There may be no substitute for the real thing, but George Plimpton got us all close. He was the participatory sports journalist nonpareil. In addition to donning all manner of cleats, gloves, sticks, and mitts over his writing career (40 books), he helped start in 1953 one of the most enduring and innovative writing magazines, The Paris Review.

“Plimpton!” is a paean to his accomplishments, done in a stalwart (but not stodgy) documentary style by Tom Bean and Luke Poling. We get the obligatory early influences on Plimpton’s life (overachieving relatives; his own insecurities validated by being cut from every high school sport he tried out for) but these segue quickly into the glittering co-founding of The Paris Review. Plimpton even then had a sense of bringing participation into the realm of writing and helped create the format whereby a writer was interviewed to expound on his craft.

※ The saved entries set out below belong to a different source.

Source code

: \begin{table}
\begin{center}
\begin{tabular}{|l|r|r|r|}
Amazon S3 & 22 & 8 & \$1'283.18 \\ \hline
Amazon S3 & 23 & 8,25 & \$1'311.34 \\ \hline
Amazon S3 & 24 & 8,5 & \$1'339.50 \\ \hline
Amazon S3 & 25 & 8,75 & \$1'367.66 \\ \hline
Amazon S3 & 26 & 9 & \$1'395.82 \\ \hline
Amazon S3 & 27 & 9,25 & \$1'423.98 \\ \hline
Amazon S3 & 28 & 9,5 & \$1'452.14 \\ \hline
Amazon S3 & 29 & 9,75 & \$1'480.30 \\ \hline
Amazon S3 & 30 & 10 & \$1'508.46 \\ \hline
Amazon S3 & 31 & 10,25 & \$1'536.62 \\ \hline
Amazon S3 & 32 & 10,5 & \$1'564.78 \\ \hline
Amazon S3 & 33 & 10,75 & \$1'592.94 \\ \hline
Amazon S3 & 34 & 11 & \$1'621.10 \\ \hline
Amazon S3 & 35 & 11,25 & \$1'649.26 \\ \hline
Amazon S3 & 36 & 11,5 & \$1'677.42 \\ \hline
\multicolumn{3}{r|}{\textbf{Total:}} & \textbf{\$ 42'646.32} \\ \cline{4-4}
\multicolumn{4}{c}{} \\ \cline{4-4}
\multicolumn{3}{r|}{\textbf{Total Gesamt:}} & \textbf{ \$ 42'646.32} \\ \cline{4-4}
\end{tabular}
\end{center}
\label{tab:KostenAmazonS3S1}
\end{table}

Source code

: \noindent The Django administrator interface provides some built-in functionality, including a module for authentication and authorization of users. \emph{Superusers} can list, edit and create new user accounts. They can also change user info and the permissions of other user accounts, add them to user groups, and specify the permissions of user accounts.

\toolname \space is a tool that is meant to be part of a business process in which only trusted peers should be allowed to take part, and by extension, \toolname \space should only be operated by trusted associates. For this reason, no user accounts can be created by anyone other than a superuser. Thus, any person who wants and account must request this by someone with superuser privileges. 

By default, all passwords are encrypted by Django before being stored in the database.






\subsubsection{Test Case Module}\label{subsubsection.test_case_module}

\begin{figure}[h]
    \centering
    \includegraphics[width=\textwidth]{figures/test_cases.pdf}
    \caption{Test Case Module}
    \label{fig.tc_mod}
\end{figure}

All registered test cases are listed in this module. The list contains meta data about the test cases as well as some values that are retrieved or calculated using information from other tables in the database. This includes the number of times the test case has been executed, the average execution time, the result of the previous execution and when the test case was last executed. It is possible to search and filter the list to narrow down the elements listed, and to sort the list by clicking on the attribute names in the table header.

His early coup for TPR was getting Hemingway (with whom he developed a father/son relationship) to open up, but not without bumps in the road. When fishing together in the Gulf Stream, George asked Papa what was the symbolism behind the white birds he included in sex scenes. Hemingway, feeling challenged, became enraged and yelled, “So you think you can do better!” Plimpton says that at that time he had written only a children’s book, “The Rabbit’s Umbrella,” and felt at quite a disadvantage when facing the Nobel prize winner’s outburst.

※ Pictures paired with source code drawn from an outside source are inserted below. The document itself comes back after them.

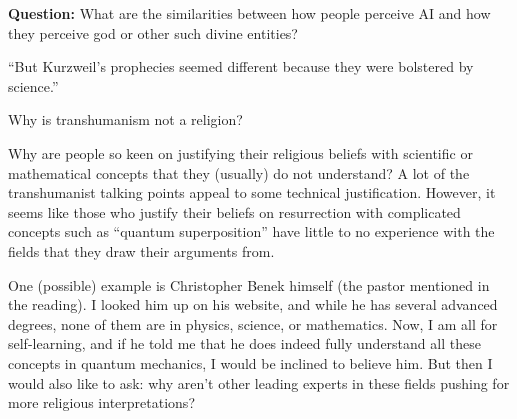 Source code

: \textbf{Question:} What are the similarities between how people perceive AI and how they perceive god or other such divine entities?


``But Kurzweil’s prophecies seemed different because they were bolstered by science.''

Why is transhumanism not a religion?

Why are people so keen on justifying their religious beliefs with scientific or  mathematical concepts that they (usually) do not understand?
A lot of the transhumanist talking points appeal to some technical justification.
However, it seems like those who justify their beliefs on resurrection with complicated concepts such as ``quantum superposition'' have little to no experience with the fields that they draw their arguments from.

One (possible) example is Christopher Benek himself (the pastor mentioned in the reading).
I looked him up on his website, and while he has several advanced degrees, none of them are in physics, science, or mathematics.
Now, I am all for self-learning, and if he told me that he does indeed fully understand all these concepts in quantum mechanics, I would be inclined to believe him.
But then I would also like to ask: why aren't other leading experts in these fields pushing for more religious interpretations? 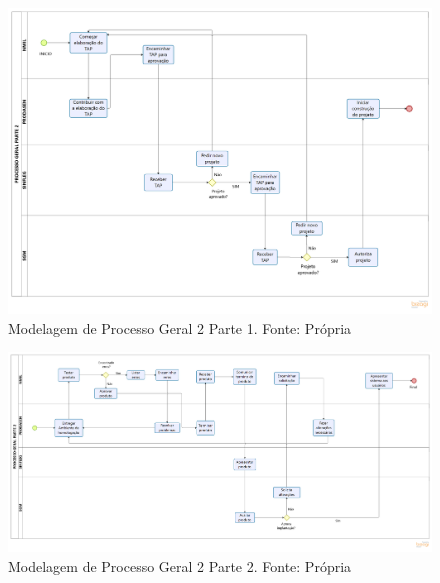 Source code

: \begin{landscape}
    \begin{figure}[H]
        \centering
        \includegraphics[width=1.2\textwidth]{figuras/processoGeralParte21.png}
        \caption{Modelagem de Processo Geral 2 Parte 1. Fonte: Própria}
        \label{img:modelagemProcessoGeral2Parte1}
    \end{figure}
\end{landscape}

\begin{landscape}
    \begin{figure}[H]
        \centering
        \includegraphics[width=1.3\textwidth]{figuras/processoGeralParte22.png}
        \caption{Modelagem de Processo Geral 2 Parte 2. Fonte: Própria}
        \label{img:modelagemProcessoGeral2Parte2}
    \end{figure}
\end{landscape}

And this is the Plimpton charm: he’s Everyman with a literary bent, willing to literally get bloodied (as when he went in the ring against Archie Moore, the light heavyweight champ with 147 KOs; it should have been enough to know Moore’s nickname was “mongoose”) and relate the experiences with wit, lofty perspective, and a sense of his own ironic role in all of this. He says of his many sports failures that they are in the end appropriate because there’s a chasm between amateur and pro that the fans want to exist.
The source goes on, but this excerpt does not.